Every entry that follows is to be duplicated exactly.
───
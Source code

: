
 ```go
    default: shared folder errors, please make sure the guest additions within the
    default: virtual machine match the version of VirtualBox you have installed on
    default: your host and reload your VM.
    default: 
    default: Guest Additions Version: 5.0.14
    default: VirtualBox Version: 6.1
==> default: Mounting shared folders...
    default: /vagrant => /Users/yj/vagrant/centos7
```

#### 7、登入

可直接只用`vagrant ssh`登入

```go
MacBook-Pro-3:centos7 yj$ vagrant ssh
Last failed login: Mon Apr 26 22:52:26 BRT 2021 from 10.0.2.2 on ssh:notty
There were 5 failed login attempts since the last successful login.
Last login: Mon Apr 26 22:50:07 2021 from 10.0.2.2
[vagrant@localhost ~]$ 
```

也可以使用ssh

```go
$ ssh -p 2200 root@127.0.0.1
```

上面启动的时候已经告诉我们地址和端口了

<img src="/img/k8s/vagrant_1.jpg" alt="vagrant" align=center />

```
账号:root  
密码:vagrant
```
───
_Solution for this task_
Source code

:
 ```go
    default: shared folder errors, please make sure the guest additions within the
    default: virtual machine match the version of VirtualBox you have installed on
    default: your host and reload your VM.
    default: 
    default: Guest Additions Version: 5.0.14
    default: VirtualBox Version: 6.1
==> default: Mounting shared folders...
    default: /vagrant => /Users/yj/vagrant/centos7
```

#### 7、登入

可直接只用`vagrant ssh`登入

```go
MacBook-Pro-3:centos7 yj$ vagrant ssh
Last failed login: Mon Apr 26 22:52:26 BRT 2021 from 10.0.2.2 on ssh:notty
There were 5 failed login attempts since the last successful login.
Last login: Mon Apr 26 22:50:07 2021 from 10.0.2.2
[vagrant@localhost ~]$ 
```

也可以使用ssh

```go
$ ssh -p 2200 root@127.0.0.1
```

上面启动的时候已经告诉我们地址和端口了

<img src="/img/k8s/vagrant_1.jpg" alt="vagrant" align=center />

```
账号:root  
密码:vagrant
```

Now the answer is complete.